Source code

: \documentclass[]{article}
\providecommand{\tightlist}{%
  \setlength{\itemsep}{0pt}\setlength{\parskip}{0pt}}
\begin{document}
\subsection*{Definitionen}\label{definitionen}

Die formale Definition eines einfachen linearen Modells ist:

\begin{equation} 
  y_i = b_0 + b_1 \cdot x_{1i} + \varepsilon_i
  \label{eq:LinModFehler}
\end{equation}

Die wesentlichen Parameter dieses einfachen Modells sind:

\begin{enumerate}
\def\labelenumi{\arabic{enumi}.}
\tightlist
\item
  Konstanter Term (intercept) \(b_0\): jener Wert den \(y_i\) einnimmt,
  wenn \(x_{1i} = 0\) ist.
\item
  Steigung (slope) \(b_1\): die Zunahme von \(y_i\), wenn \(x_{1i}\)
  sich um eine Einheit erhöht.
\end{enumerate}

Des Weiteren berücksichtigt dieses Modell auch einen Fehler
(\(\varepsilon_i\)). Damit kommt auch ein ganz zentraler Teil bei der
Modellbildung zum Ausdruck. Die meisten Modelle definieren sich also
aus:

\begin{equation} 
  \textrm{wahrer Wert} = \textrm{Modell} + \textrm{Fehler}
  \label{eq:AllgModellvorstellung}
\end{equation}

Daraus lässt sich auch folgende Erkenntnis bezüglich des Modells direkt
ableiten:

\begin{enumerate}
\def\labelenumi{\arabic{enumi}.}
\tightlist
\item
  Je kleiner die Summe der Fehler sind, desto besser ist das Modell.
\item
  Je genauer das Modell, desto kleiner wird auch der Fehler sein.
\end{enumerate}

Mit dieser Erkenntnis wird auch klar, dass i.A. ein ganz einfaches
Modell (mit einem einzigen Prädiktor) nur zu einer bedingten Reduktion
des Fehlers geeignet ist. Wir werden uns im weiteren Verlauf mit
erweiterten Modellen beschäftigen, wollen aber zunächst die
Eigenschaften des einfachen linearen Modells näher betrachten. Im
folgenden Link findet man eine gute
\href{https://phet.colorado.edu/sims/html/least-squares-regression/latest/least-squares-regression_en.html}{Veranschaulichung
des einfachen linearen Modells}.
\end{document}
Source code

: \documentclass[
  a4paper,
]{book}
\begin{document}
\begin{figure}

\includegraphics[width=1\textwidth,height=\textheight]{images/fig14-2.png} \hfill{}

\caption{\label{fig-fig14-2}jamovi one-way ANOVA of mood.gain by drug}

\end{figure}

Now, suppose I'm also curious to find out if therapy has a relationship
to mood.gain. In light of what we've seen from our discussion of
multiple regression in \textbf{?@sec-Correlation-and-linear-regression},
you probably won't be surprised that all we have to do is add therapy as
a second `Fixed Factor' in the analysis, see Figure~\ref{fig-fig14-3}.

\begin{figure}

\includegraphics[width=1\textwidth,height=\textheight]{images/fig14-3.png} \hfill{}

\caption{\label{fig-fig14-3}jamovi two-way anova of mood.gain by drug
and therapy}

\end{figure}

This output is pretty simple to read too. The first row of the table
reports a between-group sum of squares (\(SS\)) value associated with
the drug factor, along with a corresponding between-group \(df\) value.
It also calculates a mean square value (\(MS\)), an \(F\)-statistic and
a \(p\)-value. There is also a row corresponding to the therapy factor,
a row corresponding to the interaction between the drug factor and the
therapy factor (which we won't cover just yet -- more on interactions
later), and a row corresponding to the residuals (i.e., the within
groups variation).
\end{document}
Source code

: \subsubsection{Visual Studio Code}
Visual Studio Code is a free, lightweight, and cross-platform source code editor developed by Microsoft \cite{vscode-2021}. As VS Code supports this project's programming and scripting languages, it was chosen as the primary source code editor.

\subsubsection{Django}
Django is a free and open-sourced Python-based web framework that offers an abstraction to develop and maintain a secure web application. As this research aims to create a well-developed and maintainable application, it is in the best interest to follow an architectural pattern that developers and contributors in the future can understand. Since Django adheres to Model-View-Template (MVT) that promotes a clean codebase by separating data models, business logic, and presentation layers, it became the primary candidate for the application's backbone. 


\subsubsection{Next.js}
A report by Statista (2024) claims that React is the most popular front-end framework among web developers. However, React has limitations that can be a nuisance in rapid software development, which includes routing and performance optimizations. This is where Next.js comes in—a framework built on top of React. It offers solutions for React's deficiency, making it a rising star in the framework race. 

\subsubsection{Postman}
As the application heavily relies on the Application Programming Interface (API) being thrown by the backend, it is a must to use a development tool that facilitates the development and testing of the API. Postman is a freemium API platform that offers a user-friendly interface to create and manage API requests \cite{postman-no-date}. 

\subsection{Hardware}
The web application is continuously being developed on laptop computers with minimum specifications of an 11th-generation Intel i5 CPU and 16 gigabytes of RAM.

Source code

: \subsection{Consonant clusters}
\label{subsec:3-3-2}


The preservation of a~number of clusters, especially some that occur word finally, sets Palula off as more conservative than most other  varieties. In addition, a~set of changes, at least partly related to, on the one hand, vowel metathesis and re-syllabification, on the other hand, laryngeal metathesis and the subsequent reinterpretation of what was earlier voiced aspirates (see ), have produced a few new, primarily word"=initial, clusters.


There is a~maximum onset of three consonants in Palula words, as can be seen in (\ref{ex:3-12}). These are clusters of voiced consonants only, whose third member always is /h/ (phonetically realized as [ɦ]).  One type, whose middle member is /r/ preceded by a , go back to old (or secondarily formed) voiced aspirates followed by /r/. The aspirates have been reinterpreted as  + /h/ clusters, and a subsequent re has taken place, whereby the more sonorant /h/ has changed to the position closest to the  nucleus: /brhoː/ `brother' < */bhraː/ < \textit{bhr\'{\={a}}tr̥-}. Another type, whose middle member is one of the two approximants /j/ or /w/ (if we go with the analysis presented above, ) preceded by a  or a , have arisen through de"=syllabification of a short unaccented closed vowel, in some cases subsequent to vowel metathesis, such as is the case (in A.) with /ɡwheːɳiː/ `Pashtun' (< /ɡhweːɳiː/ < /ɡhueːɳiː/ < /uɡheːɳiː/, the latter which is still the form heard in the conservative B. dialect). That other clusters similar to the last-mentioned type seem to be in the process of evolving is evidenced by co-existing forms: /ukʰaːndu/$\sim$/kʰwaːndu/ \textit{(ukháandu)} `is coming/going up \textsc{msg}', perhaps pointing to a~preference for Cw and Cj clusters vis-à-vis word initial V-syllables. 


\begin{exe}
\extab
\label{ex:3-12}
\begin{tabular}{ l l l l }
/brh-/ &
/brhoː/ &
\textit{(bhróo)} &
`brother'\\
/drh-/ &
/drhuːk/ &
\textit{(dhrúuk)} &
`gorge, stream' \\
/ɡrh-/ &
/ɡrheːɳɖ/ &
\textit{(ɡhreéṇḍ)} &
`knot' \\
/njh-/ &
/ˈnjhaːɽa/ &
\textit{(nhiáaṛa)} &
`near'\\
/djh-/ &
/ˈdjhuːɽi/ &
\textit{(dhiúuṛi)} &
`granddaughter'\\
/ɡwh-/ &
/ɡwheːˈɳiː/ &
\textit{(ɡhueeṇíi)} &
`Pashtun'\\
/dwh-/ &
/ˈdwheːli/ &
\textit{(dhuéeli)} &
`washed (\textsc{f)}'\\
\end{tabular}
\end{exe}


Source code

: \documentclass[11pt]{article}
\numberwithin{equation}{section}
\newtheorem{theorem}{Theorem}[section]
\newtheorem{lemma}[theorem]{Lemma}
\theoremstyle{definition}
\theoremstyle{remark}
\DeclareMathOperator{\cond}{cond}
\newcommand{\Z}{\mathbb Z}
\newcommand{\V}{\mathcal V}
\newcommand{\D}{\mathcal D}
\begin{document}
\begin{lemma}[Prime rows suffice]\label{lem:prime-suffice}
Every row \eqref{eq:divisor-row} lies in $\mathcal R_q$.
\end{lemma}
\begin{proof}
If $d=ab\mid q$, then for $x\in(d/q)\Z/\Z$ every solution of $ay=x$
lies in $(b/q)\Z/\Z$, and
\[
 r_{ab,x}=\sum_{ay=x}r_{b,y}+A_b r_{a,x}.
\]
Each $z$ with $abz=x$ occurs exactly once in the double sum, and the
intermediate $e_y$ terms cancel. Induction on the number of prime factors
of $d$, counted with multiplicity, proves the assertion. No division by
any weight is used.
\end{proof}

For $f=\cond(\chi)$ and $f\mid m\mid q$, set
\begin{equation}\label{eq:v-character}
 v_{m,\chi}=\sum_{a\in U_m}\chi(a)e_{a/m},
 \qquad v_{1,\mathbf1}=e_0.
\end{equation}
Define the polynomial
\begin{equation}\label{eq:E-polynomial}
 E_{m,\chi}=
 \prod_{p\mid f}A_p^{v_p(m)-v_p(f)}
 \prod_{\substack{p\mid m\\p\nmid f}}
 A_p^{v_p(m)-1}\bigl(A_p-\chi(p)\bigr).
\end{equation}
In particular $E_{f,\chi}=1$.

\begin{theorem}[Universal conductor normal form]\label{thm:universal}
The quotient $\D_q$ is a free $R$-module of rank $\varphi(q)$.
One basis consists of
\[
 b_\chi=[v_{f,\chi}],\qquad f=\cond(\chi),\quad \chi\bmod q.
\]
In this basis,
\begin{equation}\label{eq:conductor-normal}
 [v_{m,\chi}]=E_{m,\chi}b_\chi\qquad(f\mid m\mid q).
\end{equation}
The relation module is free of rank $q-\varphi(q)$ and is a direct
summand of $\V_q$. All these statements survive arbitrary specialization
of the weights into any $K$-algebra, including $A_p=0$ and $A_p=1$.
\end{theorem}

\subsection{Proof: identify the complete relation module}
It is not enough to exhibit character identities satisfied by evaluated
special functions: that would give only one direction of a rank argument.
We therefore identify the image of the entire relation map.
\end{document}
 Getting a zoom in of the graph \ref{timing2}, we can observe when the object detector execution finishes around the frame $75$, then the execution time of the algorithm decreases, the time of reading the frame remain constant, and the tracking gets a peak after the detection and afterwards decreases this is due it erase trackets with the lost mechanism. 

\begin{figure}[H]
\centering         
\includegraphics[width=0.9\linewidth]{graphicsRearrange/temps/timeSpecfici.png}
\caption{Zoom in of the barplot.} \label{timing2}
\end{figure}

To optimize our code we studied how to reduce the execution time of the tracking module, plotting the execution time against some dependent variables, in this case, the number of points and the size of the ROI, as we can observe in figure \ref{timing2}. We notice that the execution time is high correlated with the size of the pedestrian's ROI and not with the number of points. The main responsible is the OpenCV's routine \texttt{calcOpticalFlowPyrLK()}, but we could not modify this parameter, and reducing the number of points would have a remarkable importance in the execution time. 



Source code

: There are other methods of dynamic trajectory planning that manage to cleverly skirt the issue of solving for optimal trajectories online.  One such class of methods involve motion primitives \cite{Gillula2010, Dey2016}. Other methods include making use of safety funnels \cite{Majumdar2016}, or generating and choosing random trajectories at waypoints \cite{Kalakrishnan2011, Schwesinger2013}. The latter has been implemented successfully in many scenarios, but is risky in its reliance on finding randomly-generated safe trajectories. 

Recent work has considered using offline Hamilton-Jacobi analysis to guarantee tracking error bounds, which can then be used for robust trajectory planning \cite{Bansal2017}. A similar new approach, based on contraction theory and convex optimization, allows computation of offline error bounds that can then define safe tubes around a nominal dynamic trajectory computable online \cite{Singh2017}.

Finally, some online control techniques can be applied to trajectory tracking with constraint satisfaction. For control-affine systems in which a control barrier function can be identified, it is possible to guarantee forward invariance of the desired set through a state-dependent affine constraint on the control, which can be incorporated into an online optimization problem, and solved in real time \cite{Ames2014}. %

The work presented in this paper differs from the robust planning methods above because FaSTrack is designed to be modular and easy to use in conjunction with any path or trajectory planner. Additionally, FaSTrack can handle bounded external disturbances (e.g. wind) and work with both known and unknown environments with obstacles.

**Task to carry out**
Where the string "sind" occurs in a line above, count that line, and report solely the final figure.

**Answer to this problem**
2